Assigned task:
Find the word "SUMA" below. Copy each line that has it.

Exercise data:
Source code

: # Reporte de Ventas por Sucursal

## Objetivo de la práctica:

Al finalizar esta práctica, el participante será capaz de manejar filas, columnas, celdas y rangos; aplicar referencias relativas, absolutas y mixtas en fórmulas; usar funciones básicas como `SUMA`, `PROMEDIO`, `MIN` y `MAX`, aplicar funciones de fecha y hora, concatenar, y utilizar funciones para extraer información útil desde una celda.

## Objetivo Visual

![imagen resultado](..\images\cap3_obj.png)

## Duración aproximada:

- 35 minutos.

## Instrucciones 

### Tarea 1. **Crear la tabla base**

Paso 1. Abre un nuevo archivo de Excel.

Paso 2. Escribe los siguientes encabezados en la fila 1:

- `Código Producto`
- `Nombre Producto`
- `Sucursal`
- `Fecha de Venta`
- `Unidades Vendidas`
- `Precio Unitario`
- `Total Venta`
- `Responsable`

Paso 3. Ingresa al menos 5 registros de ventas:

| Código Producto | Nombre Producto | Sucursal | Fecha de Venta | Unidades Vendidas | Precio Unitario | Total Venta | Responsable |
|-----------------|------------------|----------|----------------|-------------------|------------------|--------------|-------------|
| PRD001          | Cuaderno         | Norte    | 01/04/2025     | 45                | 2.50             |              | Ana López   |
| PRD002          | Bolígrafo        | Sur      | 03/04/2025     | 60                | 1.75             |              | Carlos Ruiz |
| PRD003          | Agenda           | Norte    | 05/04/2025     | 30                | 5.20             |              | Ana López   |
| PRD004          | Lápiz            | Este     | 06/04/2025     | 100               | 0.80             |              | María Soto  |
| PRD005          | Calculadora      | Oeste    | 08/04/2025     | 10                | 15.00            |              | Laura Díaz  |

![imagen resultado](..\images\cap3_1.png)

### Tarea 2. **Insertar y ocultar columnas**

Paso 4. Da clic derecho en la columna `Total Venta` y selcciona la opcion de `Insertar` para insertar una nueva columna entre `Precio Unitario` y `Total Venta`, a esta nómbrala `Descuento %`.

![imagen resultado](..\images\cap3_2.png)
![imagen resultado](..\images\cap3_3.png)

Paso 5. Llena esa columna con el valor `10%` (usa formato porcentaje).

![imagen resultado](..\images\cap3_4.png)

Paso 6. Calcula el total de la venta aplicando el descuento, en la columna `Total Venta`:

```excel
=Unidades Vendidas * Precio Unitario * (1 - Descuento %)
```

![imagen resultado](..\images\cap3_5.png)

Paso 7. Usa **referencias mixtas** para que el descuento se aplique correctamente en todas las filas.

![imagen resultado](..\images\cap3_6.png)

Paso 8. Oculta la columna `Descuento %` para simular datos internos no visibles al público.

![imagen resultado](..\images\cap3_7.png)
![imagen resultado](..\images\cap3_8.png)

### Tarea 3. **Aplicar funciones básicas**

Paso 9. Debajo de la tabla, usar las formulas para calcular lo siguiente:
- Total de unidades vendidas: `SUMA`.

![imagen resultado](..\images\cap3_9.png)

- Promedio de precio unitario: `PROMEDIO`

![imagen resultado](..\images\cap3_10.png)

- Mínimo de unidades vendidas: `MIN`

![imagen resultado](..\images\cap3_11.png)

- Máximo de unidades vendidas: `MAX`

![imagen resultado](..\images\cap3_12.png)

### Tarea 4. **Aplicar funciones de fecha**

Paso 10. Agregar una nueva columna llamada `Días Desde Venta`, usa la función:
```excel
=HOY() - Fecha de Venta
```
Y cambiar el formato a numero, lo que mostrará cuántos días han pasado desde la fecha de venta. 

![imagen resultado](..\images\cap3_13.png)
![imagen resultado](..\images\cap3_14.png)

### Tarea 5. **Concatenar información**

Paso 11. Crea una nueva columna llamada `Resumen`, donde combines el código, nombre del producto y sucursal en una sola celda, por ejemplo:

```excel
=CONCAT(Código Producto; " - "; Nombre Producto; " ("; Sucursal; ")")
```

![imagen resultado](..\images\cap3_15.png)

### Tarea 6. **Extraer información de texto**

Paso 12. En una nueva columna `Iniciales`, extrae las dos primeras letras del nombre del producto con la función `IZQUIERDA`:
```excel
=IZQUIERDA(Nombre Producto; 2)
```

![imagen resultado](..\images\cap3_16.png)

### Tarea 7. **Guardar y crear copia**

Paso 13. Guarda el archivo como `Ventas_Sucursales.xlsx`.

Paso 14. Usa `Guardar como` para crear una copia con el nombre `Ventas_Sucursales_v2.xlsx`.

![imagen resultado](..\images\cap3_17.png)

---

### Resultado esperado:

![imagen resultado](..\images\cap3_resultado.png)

Task response:
Al finalizar esta práctica, el participante será capaz de manejar filas, columnas, celdas y rangos; aplicar referencias relativas, absolutas y mixtas en fórmulas; usar funciones básicas como `SUMA`, `PROMEDIO`, `MIN` y `MAX`, aplicar funciones de fecha y hora, concatenar, y utilizar funciones para extraer información útil desde una celda.
- Total de unidades vendidas: `SUMA`.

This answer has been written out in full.